* _TO DO_
Copy each line from the entries that the word "JSON" appears in.
○ ○ ○
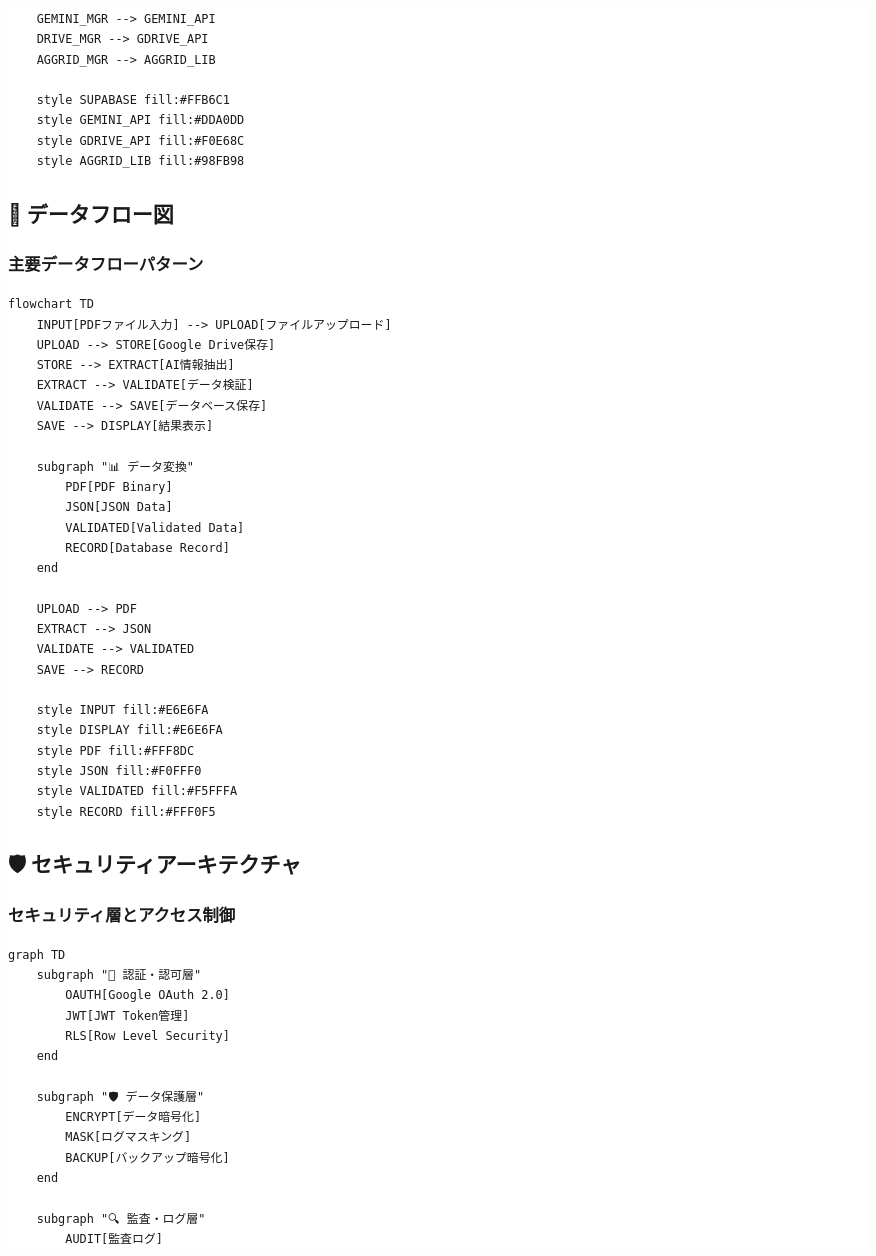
 ```mermaid
    GEMINI_MGR --> GEMINI_API
    DRIVE_MGR --> GDRIVE_API
    AGGRID_MGR --> AGGRID_LIB
    
    style SUPABASE fill:#FFB6C1
    style GEMINI_API fill:#DDA0DD
    style GDRIVE_API fill:#F0E68C
    style AGGRID_LIB fill:#98FB98
```

## 🔄 データフロー図

### 主要データフローパターン

```mermaid
flowchart TD
    INPUT[PDFファイル入力] --> UPLOAD[ファイルアップロード]
    UPLOAD --> STORE[Google Drive保存]
    STORE --> EXTRACT[AI情報抽出]
    EXTRACT --> VALIDATE[データ検証]
    VALIDATE --> SAVE[データベース保存]
    SAVE --> DISPLAY[結果表示]
    
    subgraph "📊 データ変換"
        PDF[PDF Binary]
        JSON[JSON Data]
        VALIDATED[Validated Data]
        RECORD[Database Record]
    end
    
    UPLOAD --> PDF
    EXTRACT --> JSON
    VALIDATE --> VALIDATED
    SAVE --> RECORD
    
    style INPUT fill:#E6E6FA
    style DISPLAY fill:#E6E6FA
    style PDF fill:#FFF8DC
    style JSON fill:#F0FFF0
    style VALIDATED fill:#F5FFFA
    style RECORD fill:#FFF0F5
```

## 🛡️ セキュリティアーキテクチャ

### セキュリティ層とアクセス制御

```mermaid
graph TD
    subgraph "🔐 認証・認可層"
        OAUTH[Google OAuth 2.0]
        JWT[JWT Token管理]
        RLS[Row Level Security]
    end
    
    subgraph "🛡️ データ保護層"
        ENCRYPT[データ暗号化]
        MASK[ログマスキング]
        BACKUP[バックアップ暗号化]
    end
    
    subgraph "🔍 監査・ログ層"
        AUDIT[監査ログ]
```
○ ○ ○
* _ANSWER TO THIS EXERCISE_
        JSON[JSON Data]
    EXTRACT --> JSON
    style JSON fill:#F0FFF0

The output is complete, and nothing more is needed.